Nicaragua y el factor güegüense

Los nicaragüenses votarán el 6 de noviembre. Están en juego la Presidencia, 90 escaños del congreso nacional y 20 del Parlamento Centroamericano. Según algunas encuestas, Daniel Ortega ronda el 40% de intención de votos, Fabio Gadea el 30 y Arnoldo Alemán el 10. El problema es que es muy difícil hacer encuestas en Nicaragua. El “factor güegüense” lo impide. ¿Qué es eso? El Güegüense es un personaje del más antiguo (y elaborado) teatro colonial nicaragüense.
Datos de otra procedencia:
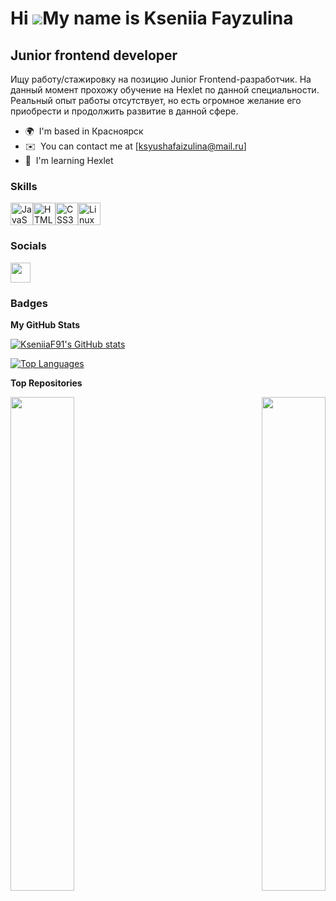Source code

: Hi ![](https://user-images.githubusercontent.com/18350557/176309783-0785949b-9127-417c-8b55-ab5a4333674e.gif)My name is Kseniia Fayzulina
=========================================================================================================================================

Junior frontend developer
-------------------------

Ищу работу/стажировку на позицию Junior Frontend-разработчик. На данный момент прохожу обучение на Hexlet по данной специальности. Реальный опыт работы отсутствует, но есть огромное желание его приобрести и продолжить развитие в данной сфере.

* 🌍  I'm based in Красноярск
* ✉️  You can contact me at [ksyushafaizulina@mail.ru]
* 🧠  I'm learning Hexlet

### Skills


<p align="left">
<a href="https://developer.mozilla.org/en-US/docs/Web/JavaScript" target="_blank" rel="noreferrer"><img src="https://raw.githubusercontent.com/danielcranney/readme-generator/main/public/icons/skills/javascript-colored.svg" width="36" height="36" alt="JavaScript" /></a><a href="https://developer.mozilla.org/en-US/docs/Glossary/HTML5" target="_blank" rel="noreferrer"><img src="https://raw.githubusercontent.com/danielcranney/readme-generator/main/public/icons/skills/html5-colored.svg" width="36" height="36" alt="HTML5" /></a><a href="https://www.w3.org/TR/CSS/#css" target="_blank" rel="noreferrer"><img src="https://raw.githubusercontent.com/danielcranney/readme-generator/main/public/icons/skills/css3-colored.svg" width="36" height="36" alt="CSS3" /></a><a href="https://www.linux.org" target="_blank" rel="noreferrer"><img src="https://raw.githubusercontent.com/danielcranney/readme-generator/main/public/icons/skills/linux-colored.svg" width="36" height="36" alt="Linux" /></a>
</p>


### Socials

<p align="left"> <a href="https://www.github.com/KseniiaF91" target="_blank" rel="noreferrer"> <picture> <source media="(prefers-color-scheme: dark)" srcset="https://raw.githubusercontent.com/danielcranney/readme-generator/main/public/icons/socials/github-dark.svg" /> <source media="(prefers-color-scheme: light)" srcset="https://raw.githubusercontent.com/danielcranney/readme-generator/main/public/icons/socials/github.svg" /> <img src="https://raw.githubusercontent.com/danielcranney/readme-generator/main/public/icons/socials/github.svg" width="32" height="32" /> </picture> </a></p>

### Badges

<b>My GitHub Stats</b>

<a href="http://www.github.com/KseniiaF91"><img src="https://github-readme-stats.vercel.app/api?username=KseniiaF91&show_icons=true&hide=&count_private=true&title_color=facc15&text_color=ffffff&icon_color=f97316&bg_color=1e3a8a&hide_border=true&show_icons=true" alt="KseniiaF91's GitHub stats" /></a>

<a href="https://github.com/KseniiaF91" align="left"><img src="https://github-readme-stats.vercel.app/api/top-langs/?username=KseniiaF91&langs_count=10&title_color=facc15&text_color=ffffff&icon_color=f97316&bg_color=1e3a8a&hide_border=true&locale=en&custom_title=Top%20%Languages" alt="Top Languages" /></a>

<b>Top Repositories</b>

<div width="100%" align="center"><a href="https://github.com/KseniiaF91/frontend-project-44" align="left"><img align="left" width="45%" src="https://github-readme-stats.vercel.app/api/pin/?username=KseniiaF91&repo=frontend-project-44&title_color=facc15&text_color=ffffff&icon_color=f97316&bg_color=1e3a8a&hide_border=true&locale=en" /></a><a href="https://github.com/KseniiaF91/frontend-project-46" align="right"><img align="right" width="45%" src="https://github-readme-stats.vercel.app/api/pin/?username=KseniiaF91&repo=frontend-project-46&title_color=facc15&text_color=ffffff&icon_color=f97316&bg_color=1e3a8a&hide_border=true&locale=en" /></a></div><br /><br /><br /><br /><br /><br /><br />
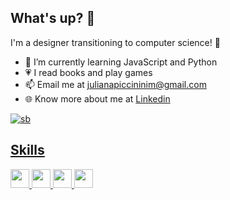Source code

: ## What's up? 👋
I'm a designer transitioning to computer science! :rainbow:

- 🌱 I’m currently learning JavaScript and Python
- :heartpulse: I read books and play games
- 📫 Email me at julianapiccininim@gmail.com
- :globe_with_meridians: Know more about me at <span> <a href="https://www.linkedin.com/in/juliana-piccinini-81828a121/" > Linkedin</span>

![sb](https://tenor.com/search/spongebob+squarepants-gifs)

## Skills

<div>
<img src="https://cdn.jsdelivr.net/gh/devicons/devicon@latest/icons/html5/html5-plain-wordmark.svg" width="30" height="30"/>
  
<img src="https://cdn.jsdelivr.net/gh/devicons/devicon@latest/icons/css3/css3-original.svg" width="30" height="30"/>

<img src="https://cdn.jsdelivr.net/gh/devicons/devicon@latest/icons/javascript/javascript-plain.svg"  width="30" height="30"/>

<img src="https://cdn.jsdelivr.net/gh/devicons/devicon@latest/icons/photoshop/photoshop-original.svg" width="30" height="30"/> 
     
</div>

          
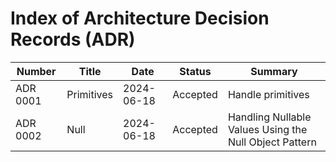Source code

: # Index of Architecture Decision Records (ADR)

| Number   | Title      | Date       | Status | Summary                                                 |
|----------|------------|------------|--------|---------------------------------------------------------|
| ADR 0001 | Primitives | 2024-06-18 | Accepted | Handle primitives                                      |
| ADR 0002 | Null       | 2024-06-18 | Accepted | Handling Nullable Values Using the Null Object Pattern |
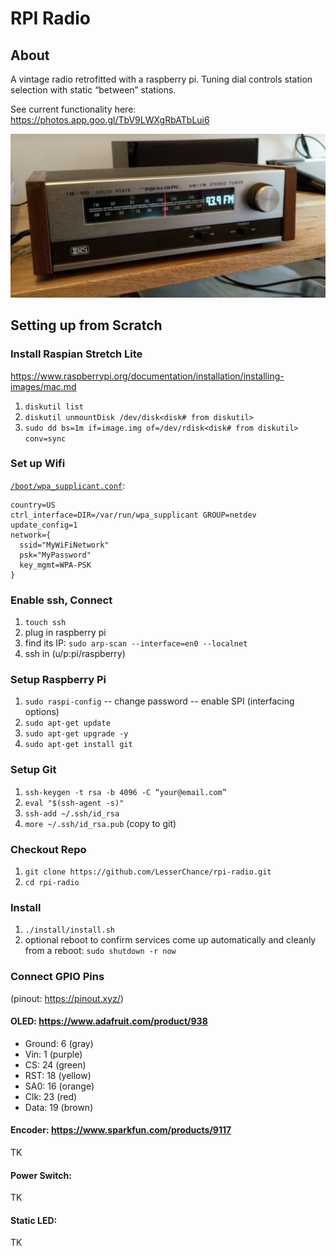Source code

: # RPI Radio
## About
A vintage radio retrofitted with a raspberry pi. Tuning dial controls station selection with static “between” stations.

See current functionality here: https://photos.app.goo.gl/TbV9LWXgRbATbLui6

[![rpi-radio](https://raw.githubusercontent.com/LesserChance/rpi-radio/master/assets/thumbnail.png)](https://photos.app.goo.gl/TbV9LWXgRbATbLui6
 "rpi-radio") 

## Setting up from Scratch
### Install Raspian Stretch Lite
https://www.raspberrypi.org/documentation/installation/installing-images/mac.md
1. `diskutil list`
1. `diskutil unmountDisk /dev/disk<disk# from diskutil>`
1. `sudo dd bs=1m if=image.img of=/dev/rdisk<disk# from diskutil> conv=sync`

### Set up Wifi
[`/boot/wpa_supplicant.conf`](https://raspberrypi.stackexchange.com/a/57023):

    country=US
    ctrl_interface=DIR=/var/run/wpa_supplicant GROUP=netdev
    update_config=1
    network={
      ssid="MyWiFiNetwork"
      psk="MyPassword"
      key_mgmt=WPA-PSK
    }

### Enable ssh, Connect
1. `touch ssh`
1. plug in raspberry pi
1. find its IP: `sudo arp-scan --interface=en0 --localnet`
1. ssh in (u/p:pi/raspberry)

### Setup Raspberry Pi
1. `sudo raspi-config`
-- change password
-- enable SPI (interfacing options)
1. `sudo apt-get update`
1. `sudo apt-get upgrade -y`
1. `sudo apt-get install git`

### Setup Git
1. `ssh-keygen -t rsa -b 4096 -C “your@email.com”`
1. `eval "$(ssh-agent -s)"`
1. `ssh-add ~/.ssh/id_rsa`
1. `more ~/.ssh/id_rsa.pub` (copy to git)

### Checkout Repo
1. `git clone https://github.com/LesserChance/rpi-radio.git`
1. `cd rpi-radio`

### Install
1. `./install/install.sh`
1. optional reboot to confirm services come up automatically and cleanly from a reboot: `sudo shutdown -r now`

### Connect GPIO Pins
(pinout: https://pinout.xyz/)
#### OLED: https://www.adafruit.com/product/938
- Ground: 6 (gray)
- Vin: 1 (purple)
- CS: 24 (green)
- RST: 18 (yellow)
- SA0: 16 (orange)
- Clk: 23 (red)
- Data: 19 (brown)

#### Encoder: https://www.sparkfun.com/products/9117
TK

#### Power Switch: 
TK

#### Static LED: 
TK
Va enmascarado, engaña, defiende astuta y solapadamente sus intereses, oculta sus intenciones.

La primera vez que escuché hablar del “factor güegüense” fue tras las elecciones de 1990. Según casi todas las encuestas, incluidas las que manejaban España y Estados Unidos, Daniel Ortega le iba a sacar casi 20 puntos a Violeta Chamorro. Pero sucedió a la inversa: Doña Violeta barrió a su oponente en las urnas. Creo que solo acertaron dos hábiles encuestadores extranjeros, Víctor Borge, de Costa Rica y Alfredo Keller, de Venezuela. Ambos introdujeron en sus indagaciones elementos que les permitían descontar mentiras y dobleces.
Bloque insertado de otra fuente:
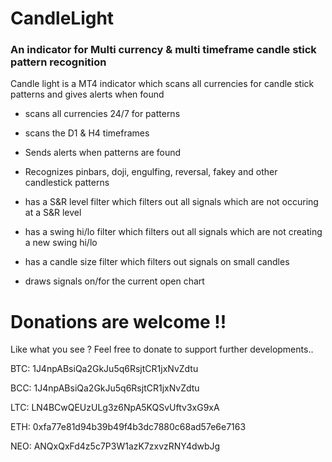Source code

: # CandleLight 
### An indicator for Multi currency & multi timeframe candle stick pattern recognition



Candle light is a MT4 indicator which scans all currencies for candle stick patterns and gives alerts when found

- scans all currencies 24/7 for patterns
- scans the D1 & H4 timeframes
- Sends alerts when patterns are found

- Recognizes pinbars, doji, engulfing, reversal, fakey and other candlestick patterns
- has a S&R level filter which filters out all signals which are not occuring at a S&R level
- has a swing hi/lo filter which filters out all signals which are not creating a new swing hi/lo
- has a candle size filter which filters out signals on small candles

- draws signals on/for the current open chart


# Donations are welcome !!

Like what you see ? Feel free to donate to support further developments..

BTC: 1J4npABsiQa2GkJu5q6RsjtCR1jxNvZdtu

BCC: 1J4npABsiQa2GkJu5q6RsjtCR1jxNvZdtu

LTC: LN4BCwQEUzULg3z6NpA5KQSvUftv3xG9xA

ETH: 0xfa77e81d94b39b49f4b3dc7880c68ad57e6e7163

NEO: ANQxQxFd4z5c7P3W1azK7zxvzRNY4dwbJg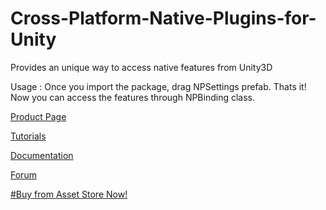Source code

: # Cross-Platform-Native-Plugins-for-Unity
Provides an unique way to access native features from Unity3D

Usage : 
        Once you import the package, drag NPSettings prefab. Thats it!
        Now you can access the features through NPBinding class.

[Product Page](http://voxelbusters.com/products/native-plugins/website)

[Tutorials](https://tutorials.cpnp.voxelbusters.com/)

[Documentation](http://voxelbusters.github.io/Cross-Platform-Native-Plugins-for-Unity/Documentation/DoxygenOutput/html/annotated.html)

[Forum](http://www.voxelbusters.com/products/native-plugins/forum/index.php)

[#Buy from Asset Store Now!](https://www.assetstore.unity3d.com/#!/content/31086)
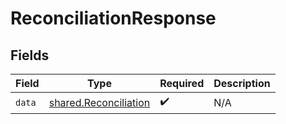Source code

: # ReconciliationResponse


## Fields

| Field                                                          | Type                                                           | Required                                                       | Description                                                    |
| -------------------------------------------------------------- | -------------------------------------------------------------- | -------------------------------------------------------------- | -------------------------------------------------------------- |
| `data`                                                         | [shared.Reconciliation](../../models/shared/reconciliation.md) | :heavy_check_mark:                                             | N/A                                                            |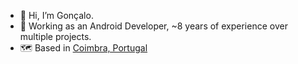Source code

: - 👋 Hi, I’m Gonçalo.
- 👀 Working as an Android Developer, ~8 years of experience over multiple projects.
- 🗺️ Based in [Coimbra, Portugal](https://goo.gl/maps/WmQPVFjy3f1QNLb99)

<!---
goncalopalaio/goncalopalaio is a ✨ special ✨ repository because its `README.md` (this file) appears on your GitHub profile.
You can click the Preview link to take a look at your changes.
--->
Cuando se supieron los resultados aquello fue un terremoto político. Los encuestadores fallidos dieron una extraña explicación: habían votado cientos de miles de güegüenses. Gentes que decían una cosa y hacían la contraria. Recuerdo a un “experto” norteamericano que me dijo, decepcionado por su fracaso: “este es un pueblo de mentirosos”. Falso: es un pueblo de cautelosos, que es algo muy diferente. Los nicas aprenden muy pronto, tal vez en la infancia, que la afirmación “solo la verdad os hará libres”, atribuida a San Juan, probablemente es cierta en el lago de Tiberíades, pero en el de Nicaragua te puede llevar directamente al desastre. Por eso la gente oculta sus intenciones.
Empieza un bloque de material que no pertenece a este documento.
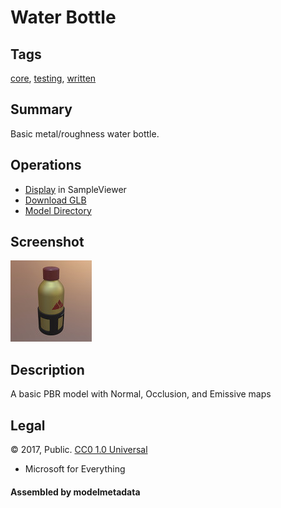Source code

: # Water Bottle

## Tags

[core](../../Models-core.md), [testing](../../Models-testing.md), [written](../../Models-written.md)

## Summary

Basic metal/roughness water bottle.

## Operations

* [Display](https://github.khronos.org/glTF-Sample-Viewer-Release/?model=https://raw.GithubUserContent.com/KhronosGroup/glTF-Sample-Assets/main/./Models/WaterBottle/glTF-Binary/WaterBottle.glb) in SampleViewer
* [Download GLB](https://raw.GithubUserContent.com/KhronosGroup/glTF-Sample-Assets/main/./Models/WaterBottle/glTF-Binary/WaterBottle.glb)
* [Model Directory](./)

## Screenshot

![screenshot](screenshot/screenshot.jpg)

## Description

A basic PBR model with Normal, Occlusion, and Emissive maps


## Legal

&copy; 2017, Public. [CC0 1.0 Universal](https://creativecommons.org/publicdomain/zero/1.0/legalcode)

 - Microsoft for Everything

#### Assembled by modelmetadata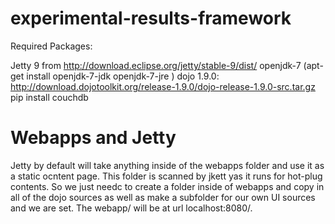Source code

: experimental-results-framework
==============================


Required Packages:

Jetty 9 from http://download.eclipse.org/jetty/stable-9/dist/
openjdk-7 (apt-get install openjdk-7-jdk openjdk-7-jre )
dojo 1.9.0:  http://download.dojotoolkit.org/release-1.9.0/dojo-release-1.9.0-src.tar.gz
pip install couchdb


Webapps and Jetty
=================

Jetty by default will take anything inside of the webapps folder and
use it as a static ocntent page. This folder is scanned by jkett yas
it runs for hot-plug contents.  So we just needc to create a folder
inside of webapps and copy in all of the dojo sources as well as make
a subfolder for our own UI sources and we are set. The webapp/<folder>
will be at url localhost:8080/<folder>.

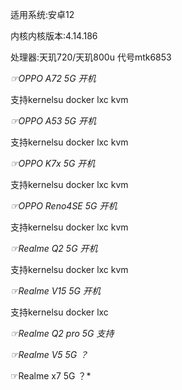 适用系统:安卓12

内核内核版本:4.14.186

处理器:天玑720/天玑800u 代号mtk6853

*☞OPPO A72 5G  开机* 

支持kernelsu docker  lxc   kvm


*☞OPPO A53 5G  开机*  

支持kernelsu docker  lxc   kvm

*☞OPPO K7x 5G  开机*

支持kernelsu docker  lxc   kvm


*☞OPPO Reno4SE 5G 开机*

支持kernelsu docker  lxc   kvm

*☞Realme Q2 5G  开机* 

支持kernelsu docker  lxc  kvm


*☞Realme V15 5G 开机* 

支持kernelsu docker  lxc


*☞Realme Q2 pro 5G 支持*


*☞Realme V5 5G ？*

☞Realme x7 5G ？*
La observación viene a cuento de un artículo de Pedro Joaquín Chamorro publicado en LA PRENSA de Managua. Pedro Joaquín, político y periodista, muy cercano a la candidatura de Fabio Gadea, un exitoso empresario y comentarista radial con fama de hombre bueno y honrado, cree que los nicas, otra vez, están ocultando sus verdaderas intenciones electorales. Le tienen miedo al sandinismo y mienten o no se manifiestan. ¿Cómo lo sabe Pedro Joaquín? Lo intuye, porque ha recorrido el país junto a Gadea en una campaña política casi sin recursos económicos, basada en el cara a cara y el apretón de manos, y ha percibido la misma cálida complicidad que acaso existía en 1990, época en que los nicaragüenses ponían cara de póquer y sonreían cuando les hablaban de sandinismo y revolución, aunque estaban secretamente decididos a votar por la democracia y la libertad.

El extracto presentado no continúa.